▸ **WHAT IS REQUIRED**: Return all the entries. Match them word for word.

########

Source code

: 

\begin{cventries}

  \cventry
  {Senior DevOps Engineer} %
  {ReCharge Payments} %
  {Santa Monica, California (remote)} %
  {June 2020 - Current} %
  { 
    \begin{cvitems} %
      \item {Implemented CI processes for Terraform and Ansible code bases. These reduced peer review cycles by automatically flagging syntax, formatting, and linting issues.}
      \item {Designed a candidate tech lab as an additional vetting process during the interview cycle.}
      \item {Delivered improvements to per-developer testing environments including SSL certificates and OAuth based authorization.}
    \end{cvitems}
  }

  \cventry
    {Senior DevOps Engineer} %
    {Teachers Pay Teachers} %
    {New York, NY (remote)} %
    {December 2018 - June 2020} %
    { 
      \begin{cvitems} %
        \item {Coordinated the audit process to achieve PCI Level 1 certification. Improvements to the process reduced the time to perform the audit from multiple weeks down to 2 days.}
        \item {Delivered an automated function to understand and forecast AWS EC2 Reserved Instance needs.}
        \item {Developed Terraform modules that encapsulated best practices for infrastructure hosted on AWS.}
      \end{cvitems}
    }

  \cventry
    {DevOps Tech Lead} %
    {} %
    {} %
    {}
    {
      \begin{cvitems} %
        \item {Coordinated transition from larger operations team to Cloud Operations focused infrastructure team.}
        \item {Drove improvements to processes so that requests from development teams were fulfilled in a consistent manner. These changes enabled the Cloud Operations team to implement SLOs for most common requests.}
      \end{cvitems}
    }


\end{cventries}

########

▸ **EXERCISE SOLUTION**:
Source code

: 

\begin{cventries}

  \cventry
  {Senior DevOps Engineer} %
  {ReCharge Payments} %
  {Santa Monica, California (remote)} %
  {June 2020 - Current} %
  { 
    \begin{cvitems} %
      \item {Implemented CI processes for Terraform and Ansible code bases. These reduced peer review cycles by automatically flagging syntax, formatting, and linting issues.}
      \item {Designed a candidate tech lab as an additional vetting process during the interview cycle.}
      \item {Delivered improvements to per-developer testing environments including SSL certificates and OAuth based authorization.}
    \end{cvitems}
  }

  \cventry
    {Senior DevOps Engineer} %
    {Teachers Pay Teachers} %
    {New York, NY (remote)} %
    {December 2018 - June 2020} %
    { 
      \begin{cvitems} %
        \item {Coordinated the audit process to achieve PCI Level 1 certification. Improvements to the process reduced the time to perform the audit from multiple weeks down to 2 days.}
        \item {Delivered an automated function to understand and forecast AWS EC2 Reserved Instance needs.}
        \item {Developed Terraform modules that encapsulated best practices for infrastructure hosted on AWS.}
      \end{cvitems}
    }

  \cventry
    {DevOps Tech Lead} %
    {} %
    {} %
    {}
    {
      \begin{cvitems} %
        \item {Coordinated transition from larger operations team to Cloud Operations focused infrastructure team.}
        \item {Drove improvements to processes so that requests from development teams were fulfilled in a consistent manner. These changes enabled the Cloud Operations team to implement SLOs for most common requests.}
      \end{cvitems}
    }


\end{cventries}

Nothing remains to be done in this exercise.